Noch immer lebt Hadj mit ihren vier Kindern in dem Container im Zaatari-Camp im Norden Jordaniens, etwa 88 Kilometer von ihrer Heimatstadt entfernt und geht hier ihrem Alltag nach. Morgens um sechs geht sie in die Moschee zum Morgengebet, danach weckt sie die Kinder. „Mit Zeinab gibt es immer Ärger, sie will immer noch weiter schlafen, aber sie muss ja in die Schule“, so Hadj. Die Neunjährige geht in die dritte Klasse. Den vierjährigen Abdallah macht Hadj für den Kindergarten fertig. Er wurde im Camp geboren. Um neun beginnt ihre eigene Arbeit, sie bereitet in einem Projekt des Welternährungsprogramms WFP das Essen für einen Teil der rund 27 000 Schulkinder des Camps vor. Dafür bekommt sie 13 Euro täglich zusätzlich zu ihrer Grundversorgung. Der Vater der Kinder gilt seit ein paar Jahren als vermisst. Samar Hadj ist auf sich allein gestellt.
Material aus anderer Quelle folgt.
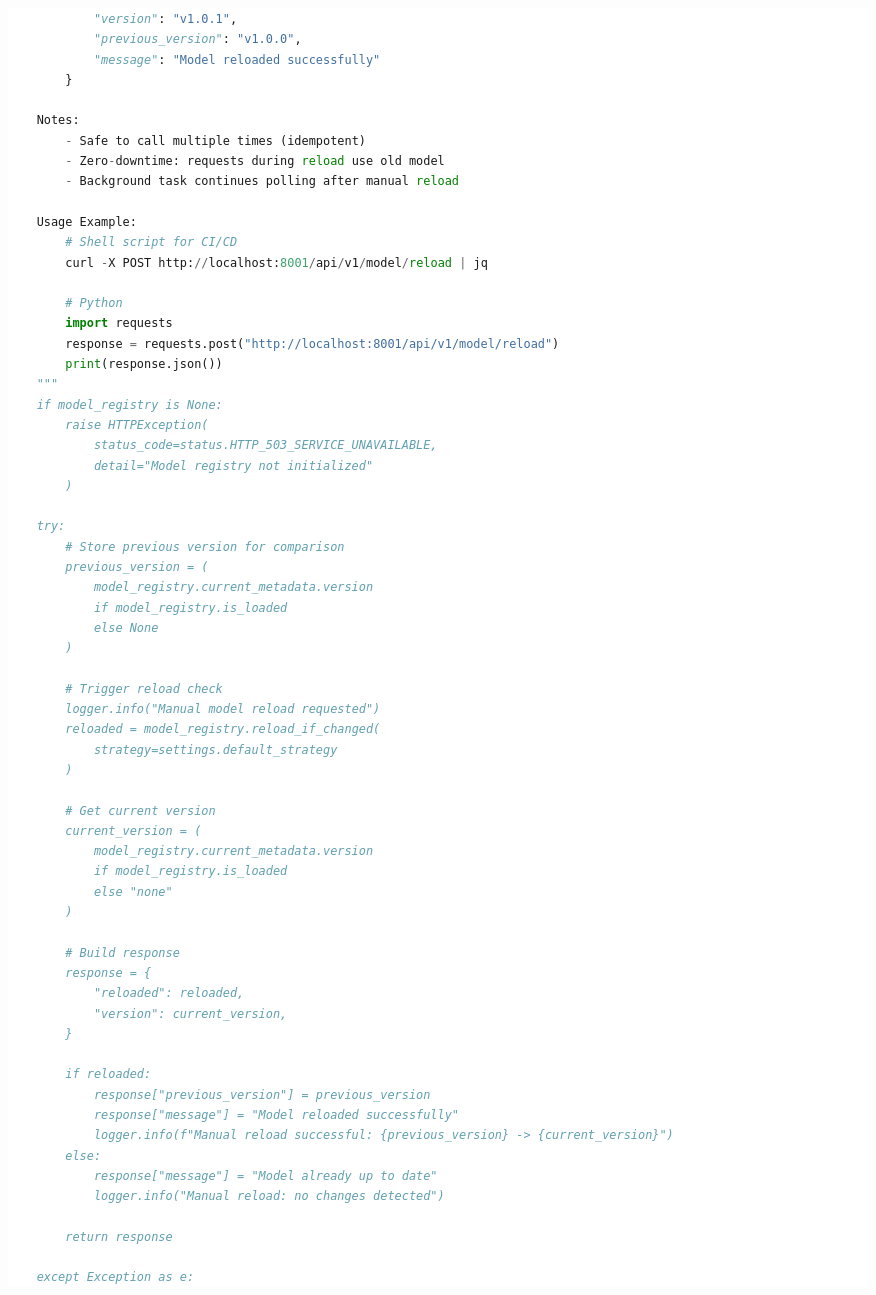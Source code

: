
 ```python
            "version": "v1.0.1",
            "previous_version": "v1.0.0",
            "message": "Model reloaded successfully"
        }

    Notes:
        - Safe to call multiple times (idempotent)
        - Zero-downtime: requests during reload use old model
        - Background task continues polling after manual reload

    Usage Example:
        # Shell script for CI/CD
        curl -X POST http://localhost:8001/api/v1/model/reload | jq

        # Python
        import requests
        response = requests.post("http://localhost:8001/api/v1/model/reload")
        print(response.json())
    """
    if model_registry is None:
        raise HTTPException(
            status_code=status.HTTP_503_SERVICE_UNAVAILABLE,
            detail="Model registry not initialized"
        )

    try:
        # Store previous version for comparison
        previous_version = (
            model_registry.current_metadata.version
            if model_registry.is_loaded
            else None
        )

        # Trigger reload check
        logger.info("Manual model reload requested")
        reloaded = model_registry.reload_if_changed(
            strategy=settings.default_strategy
        )

        # Get current version
        current_version = (
            model_registry.current_metadata.version
            if model_registry.is_loaded
            else "none"
        )

        # Build response
        response = {
            "reloaded": reloaded,
            "version": current_version,
        }

        if reloaded:
            response["previous_version"] = previous_version
            response["message"] = "Model reloaded successfully"
            logger.info(f"Manual reload successful: {previous_version} -> {current_version}")
        else:
            response["message"] = "Model already up to date"
            logger.info("Manual reload: no changes detected")

        return response

    except Exception as e:
```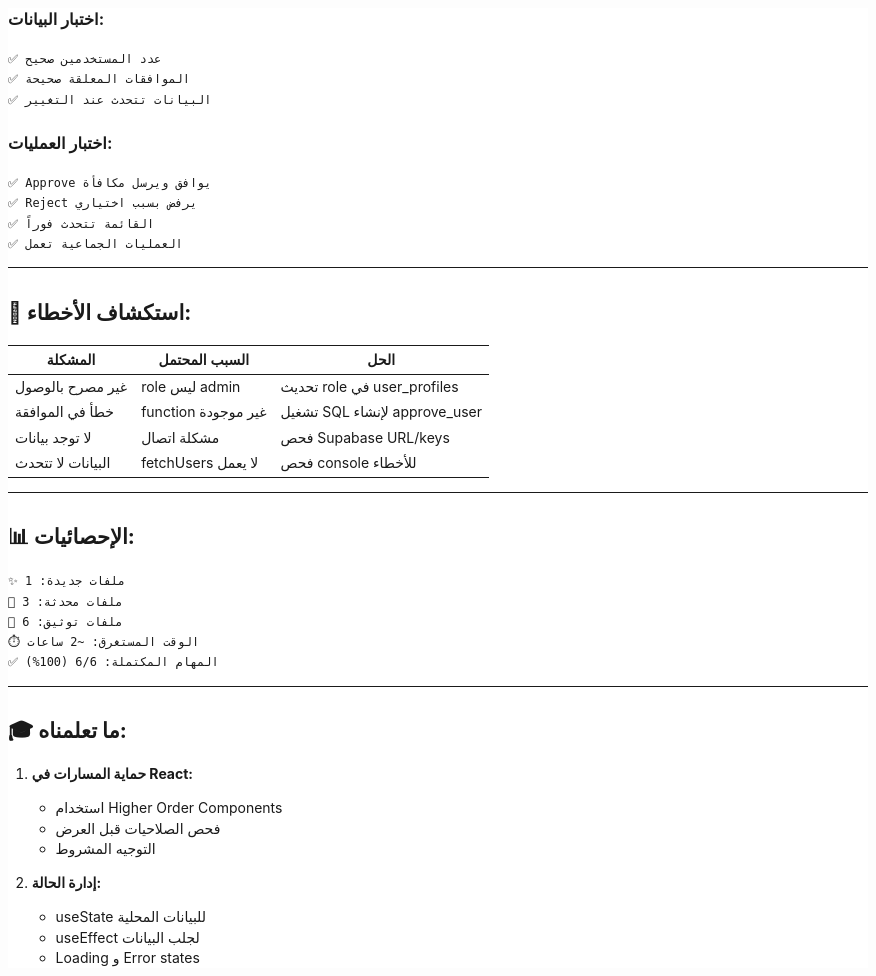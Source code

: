 ### اختبار البيانات:
```bash
✅ عدد المستخدمين صحيح
✅ الموافقات المعلقة صحيحة
✅ البيانات تتحدث عند التغيير
```

### اختبار العمليات:
```bash
✅ Approve يوافق ويرسل مكافأة
✅ Reject يرفض بسبب اختياري
✅ القائمة تتحدث فوراً
✅ العمليات الجماعية تعمل
```

---

## 🔧 استكشاف الأخطاء:

| المشكلة | السبب المحتمل | الحل |
|---------|---------------|------|
| غير مصرح بالوصول | role ليس admin | تحديث role في user_profiles |
| خطأ في الموافقة | function غير موجودة | تشغيل SQL لإنشاء approve_user |
| لا توجد بيانات | مشكلة اتصال | فحص Supabase URL/keys |
| البيانات لا تتحدث | fetchUsers لا يعمل | فحص console للأخطاء |

---

## 📊 الإحصائيات:

```
✨ ملفات جديدة: 1
🔧 ملفات محدثة: 3
📄 ملفات توثيق: 6
⏱️ الوقت المستغرق: ~2 ساعات
✅ المهام المكتملة: 6/6 (100%)
```

---

## 🎓 ما تعلمناه:

1. **حماية المسارات في React:**
   - استخدام Higher Order Components
   - فحص الصلاحيات قبل العرض
   - التوجيه المشروط

2. **إدارة الحالة:**
   - useState للبيانات المحلية
   - useEffect لجلب البيانات
   - Loading و Error states
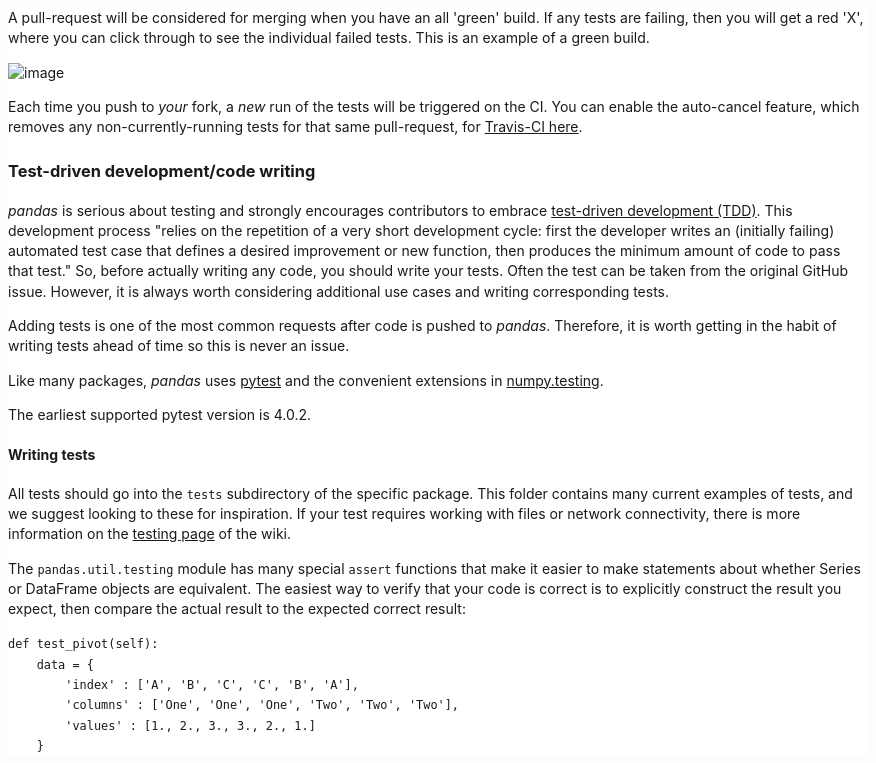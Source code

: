 A pull-request will be considered for merging when you have an all
\'green\' build. If any tests are failing, then you will get a red
\'X\', where you can click through to see the individual failed tests.
This is an example of a green build.

![image](../_static/ci.png)

Each time you push to *your* fork, a *new* run of the tests will be
triggered on the CI. You can enable the auto-cancel feature, which
removes any non-currently-running tests for that same pull-request, for
[Travis-CI here](https://docs.travis-ci.com/user/customizing-the-build/#Building-only-the-latest-commit).

### Test-driven development/code writing

*pandas* is serious about testing and strongly encourages contributors
to embrace [test-driven development (TDD)](https://en.wikipedia.org/wiki/Test-driven_development). This
development process "relies on the repetition of a very short
development cycle: first the developer writes an (initially failing)
automated test case that defines a desired improvement or new function,
then produces the minimum amount of code to pass that test." So, before
actually writing any code, you should write your tests. Often the test
can be taken from the original GitHub issue. However, it is always worth
considering additional use cases and writing corresponding tests.

Adding tests is one of the most common requests after code is pushed to
*pandas*. Therefore, it is worth getting in the habit of writing tests
ahead of time so this is never an issue.

Like many packages, *pandas* uses [pytest](http://docs.pytest.org/en/latest/)
and the convenient extensions in [numpy.testing](http://docs.scipy.org/doc/numpy/reference/routines.testing.html).

The earliest supported pytest version is 4.0.2.

#### Writing tests

All tests should go into the `tests` subdirectory of the specific
package. This folder contains many current examples of tests, and we
suggest looking to these for inspiration. If your test requires working
with files or network connectivity, there is more information on the
[testing page](https://github.com/pandas-dev/pandas/wiki/Testing)
of the wiki.

The `pandas.util.testing` module has many special `assert` functions
that make it easier to make statements about whether Series or DataFrame
objects are equivalent. The easiest way to verify that your code is
correct is to explicitly construct the result you expect, then compare
the actual result to the expected correct result:

    def test_pivot(self):
        data = {
            'index' : ['A', 'B', 'C', 'C', 'B', 'A'],
            'columns' : ['One', 'One', 'One', 'Two', 'Two', 'Two'],
            'values' : [1., 2., 3., 3., 2., 1.]
        }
Das Camp mit seinen 80.000 Bewohnern entwickelt sich zur Stadt

Seit 2012, dem Jahr, in dem sie nach Zaatari kam, habe sich vieles zum Besseren verändert, sagt Hadj. Fast 80 000 Menschen leben in dem Camp, das sich langsam zu einer kleinen Stadt entwickelt. Drei Brunnen wurden gebaut. Leitungen führen das Wasser direkt in die Container, in denen die Bewohner sich eingerichtet haben. Manche haben ihre Behausung mit Wellblech erweitert, sich wie Hadj eine überdachte Veranda gebaut. An den Wänden einiger Behausungen prangen bunte Gemälde mit Sprüchen: „Ich liebe Syrien“, steht an einer Wand. „Ich vermisse meine Heimat“, an einer anderen. Davon, dass es bereits geplant ist, Häuser aus Stein zu bauen, sei noch nichts bekannt, sagt Shaza Moghraby, Sprecherin des WFP in Jordanien. Das kann aber jeden Tag soweit sein – es wäre ein sichtbares Zeichen dafür, dass die Menschen hier die Hoffnung aufgegeben haben, bald in ihr Heimatland zurückkehren zu können.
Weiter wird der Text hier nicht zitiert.